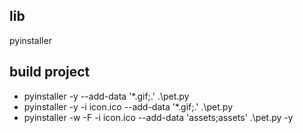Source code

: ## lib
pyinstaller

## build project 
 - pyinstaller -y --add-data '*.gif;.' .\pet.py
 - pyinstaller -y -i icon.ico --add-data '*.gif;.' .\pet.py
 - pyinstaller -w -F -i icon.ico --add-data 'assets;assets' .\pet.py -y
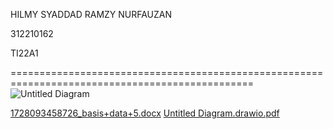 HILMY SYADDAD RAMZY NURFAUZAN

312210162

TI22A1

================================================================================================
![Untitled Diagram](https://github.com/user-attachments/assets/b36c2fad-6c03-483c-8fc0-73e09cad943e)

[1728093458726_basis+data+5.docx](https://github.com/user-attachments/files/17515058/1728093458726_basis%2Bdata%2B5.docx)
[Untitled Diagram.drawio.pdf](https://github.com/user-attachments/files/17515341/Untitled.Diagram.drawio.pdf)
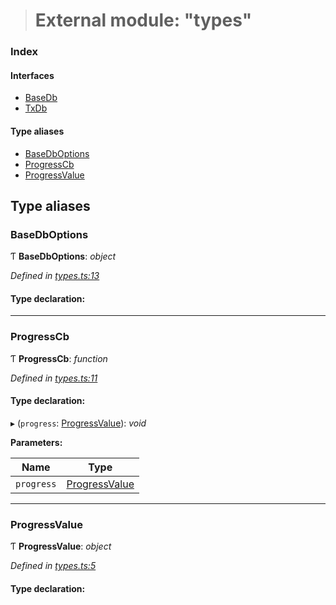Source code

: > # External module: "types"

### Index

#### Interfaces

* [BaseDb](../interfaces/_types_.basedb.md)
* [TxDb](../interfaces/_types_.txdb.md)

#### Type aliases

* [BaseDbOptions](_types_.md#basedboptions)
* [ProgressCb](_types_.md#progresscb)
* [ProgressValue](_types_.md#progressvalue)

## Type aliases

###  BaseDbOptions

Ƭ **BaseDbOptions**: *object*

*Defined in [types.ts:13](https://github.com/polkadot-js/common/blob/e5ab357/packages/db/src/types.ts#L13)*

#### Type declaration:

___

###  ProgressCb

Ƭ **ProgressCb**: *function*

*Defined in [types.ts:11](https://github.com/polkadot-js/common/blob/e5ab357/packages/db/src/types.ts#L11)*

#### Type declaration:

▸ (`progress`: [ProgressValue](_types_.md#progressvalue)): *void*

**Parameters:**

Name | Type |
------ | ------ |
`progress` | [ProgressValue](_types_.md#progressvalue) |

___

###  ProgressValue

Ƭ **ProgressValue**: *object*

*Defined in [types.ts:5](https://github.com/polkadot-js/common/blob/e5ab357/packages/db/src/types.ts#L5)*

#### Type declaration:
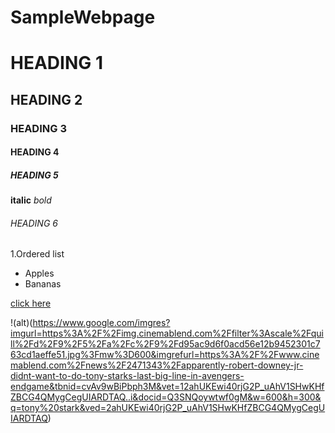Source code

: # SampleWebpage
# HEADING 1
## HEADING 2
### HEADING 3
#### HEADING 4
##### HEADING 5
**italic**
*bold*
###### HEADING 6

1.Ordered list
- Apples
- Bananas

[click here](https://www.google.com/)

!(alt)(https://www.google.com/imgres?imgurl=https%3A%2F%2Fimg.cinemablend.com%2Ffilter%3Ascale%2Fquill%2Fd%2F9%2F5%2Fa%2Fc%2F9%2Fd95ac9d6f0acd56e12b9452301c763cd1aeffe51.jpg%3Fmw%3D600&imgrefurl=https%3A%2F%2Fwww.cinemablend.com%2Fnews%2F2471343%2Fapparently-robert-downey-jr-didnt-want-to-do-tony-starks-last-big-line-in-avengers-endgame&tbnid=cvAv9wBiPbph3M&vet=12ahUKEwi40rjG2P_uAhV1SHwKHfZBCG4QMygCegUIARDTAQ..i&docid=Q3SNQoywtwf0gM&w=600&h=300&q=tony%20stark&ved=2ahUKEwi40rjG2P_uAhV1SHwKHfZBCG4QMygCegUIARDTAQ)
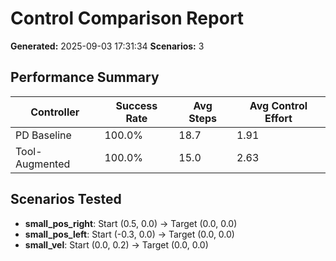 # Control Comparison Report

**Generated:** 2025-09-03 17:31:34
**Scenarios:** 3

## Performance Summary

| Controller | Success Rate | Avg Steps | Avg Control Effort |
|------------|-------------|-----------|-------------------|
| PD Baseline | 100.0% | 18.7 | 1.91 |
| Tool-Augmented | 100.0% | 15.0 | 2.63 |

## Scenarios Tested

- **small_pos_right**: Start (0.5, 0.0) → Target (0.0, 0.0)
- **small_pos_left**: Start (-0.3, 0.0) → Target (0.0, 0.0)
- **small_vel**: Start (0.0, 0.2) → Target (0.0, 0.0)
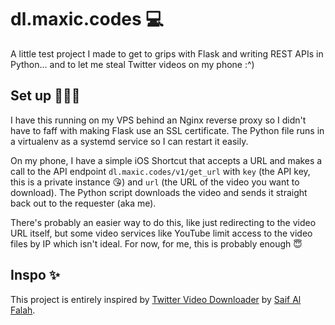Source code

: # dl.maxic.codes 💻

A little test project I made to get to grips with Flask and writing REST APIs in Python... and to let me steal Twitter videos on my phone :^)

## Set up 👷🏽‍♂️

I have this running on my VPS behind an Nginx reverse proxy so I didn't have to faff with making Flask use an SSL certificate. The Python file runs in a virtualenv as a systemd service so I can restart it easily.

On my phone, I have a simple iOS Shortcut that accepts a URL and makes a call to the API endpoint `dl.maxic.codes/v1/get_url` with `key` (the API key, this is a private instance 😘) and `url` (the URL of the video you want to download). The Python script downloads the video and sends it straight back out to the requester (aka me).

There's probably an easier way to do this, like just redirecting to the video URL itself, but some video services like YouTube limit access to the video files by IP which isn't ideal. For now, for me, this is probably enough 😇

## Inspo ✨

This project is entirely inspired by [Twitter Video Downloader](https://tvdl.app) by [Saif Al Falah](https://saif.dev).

**Task brief:** For every entry above, write it out exactly and remove any image.

**Exercise response:**
Source code

: ## lib
pyinstaller

## build project 
 - pyinstaller -y --add-data '*.gif;.' .\pet.py
 - pyinstaller -y -i icon.ico --add-data '*.gif;.' .\pet.py
 - pyinstaller -w -F -i icon.ico --add-data 'assets;assets' .\pet.py -y
 HILMY SYADDAD RAMZY NURFAUZAN

312210162

TI22A1

================================================================================================
![Untitled Diagram](https://github.com/user-attachments/assets/b36c2fad-6c03-483c-8fc0-73e09cad943e)

[1728093458726_basis+data+5.docx](https://github.com/user-attachments/files/17515058/1728093458726_basis%2Bdata%2B5.docx)
[Untitled Diagram.drawio.pdf](https://github.com/user-attachments/files/17515341/Untitled.Diagram.drawio.pdf)
Source code

: > # External module: "types"

### Index

#### Interfaces

* [BaseDb](../interfaces/_types_.basedb.md)
* [TxDb](../interfaces/_types_.txdb.md)

#### Type aliases

* [BaseDbOptions](_types_.md#basedboptions)
* [ProgressCb](_types_.md#progresscb)
* [ProgressValue](_types_.md#progressvalue)

## Type aliases

###  BaseDbOptions

Ƭ **BaseDbOptions**: *object*

*Defined in [types.ts:13](https://github.com/polkadot-js/common/blob/e5ab357/packages/db/src/types.ts#L13)*

#### Type declaration:

___

###  ProgressCb

Ƭ **ProgressCb**: *function*

*Defined in [types.ts:11](https://github.com/polkadot-js/common/blob/e5ab357/packages/db/src/types.ts#L11)*

#### Type declaration:

▸ (`progress`: [ProgressValue](_types_.md#progressvalue)): *void*

**Parameters:**

Name | Type |
------ | ------ |
`progress` | [ProgressValue](_types_.md#progressvalue) |

___

###  ProgressValue

Ƭ **ProgressValue**: *object*

*Defined in [types.ts:5](https://github.com/polkadot-js/common/blob/e5ab357/packages/db/src/types.ts#L5)*

#### Type declaration:
Source code

: # SampleWebpage
# HEADING 1
## HEADING 2
### HEADING 3
#### HEADING 4
##### HEADING 5
**italic**
*bold*
###### HEADING 6

1.Ordered list
- Apples
- Bananas

[click here](https://www.google.com/)

!(alt)(https://www.google.com/imgres?imgurl=https%3A%2F%2Fimg.cinemablend.com%2Ffilter%3Ascale%2Fquill%2Fd%2F9%2F5%2Fa%2Fc%2F9%2Fd95ac9d6f0acd56e12b9452301c763cd1aeffe51.jpg%3Fmw%3D600&imgrefurl=https%3A%2F%2Fwww.cinemablend.com%2Fnews%2F2471343%2Fapparently-robert-downey-jr-didnt-want-to-do-tony-starks-last-big-line-in-avengers-endgame&tbnid=cvAv9wBiPbph3M&vet=12ahUKEwi40rjG2P_uAhV1SHwKHfZBCG4QMygCegUIARDTAQ..i&docid=Q3SNQoywtwf0gM&w=600&h=300&q=tony%20stark&ved=2ahUKEwi40rjG2P_uAhV1SHwKHfZBCG4QMygCegUIARDTAQ)
 # Control Comparison Report

**Generated:** 2025-09-03 17:31:34
**Scenarios:** 3

## Performance Summary

| Controller | Success Rate | Avg Steps | Avg Control Effort |
|------------|-------------|-----------|-------------------|
| PD Baseline | 100.0% | 18.7 | 1.91 |
| Tool-Augmented | 100.0% | 15.0 | 2.63 |

## Scenarios Tested

- **small_pos_right**: Start (0.5, 0.0) → Target (0.0, 0.0)
- **small_pos_left**: Start (-0.3, 0.0) → Target (0.0, 0.0)
- **small_vel**: Start (0.0, 0.2) → Target (0.0, 0.0)
Source code

: # dl.maxic.codes 💻

A little test project I made to get to grips with Flask and writing REST APIs in Python... and to let me steal Twitter videos on my phone :^)

## Set up 👷🏽‍♂️

I have this running on my VPS behind an Nginx reverse proxy so I didn't have to faff with making Flask use an SSL certificate. The Python file runs in a virtualenv as a systemd service so I can restart it easily.

On my phone, I have a simple iOS Shortcut that accepts a URL and makes a call to the API endpoint `dl.maxic.codes/v1/get_url` with `key` (the API key, this is a private instance 😘) and `url` (the URL of the video you want to download). The Python script downloads the video and sends it straight back out to the requester (aka me).

There's probably an easier way to do this, like just redirecting to the video URL itself, but some video services like YouTube limit access to the video files by IP which isn't ideal. For now, for me, this is probably enough 😇

## Inspo ✨

This project is entirely inspired by [Twitter Video Downloader](https://tvdl.app) by [Saif Al Falah](https://saif.dev).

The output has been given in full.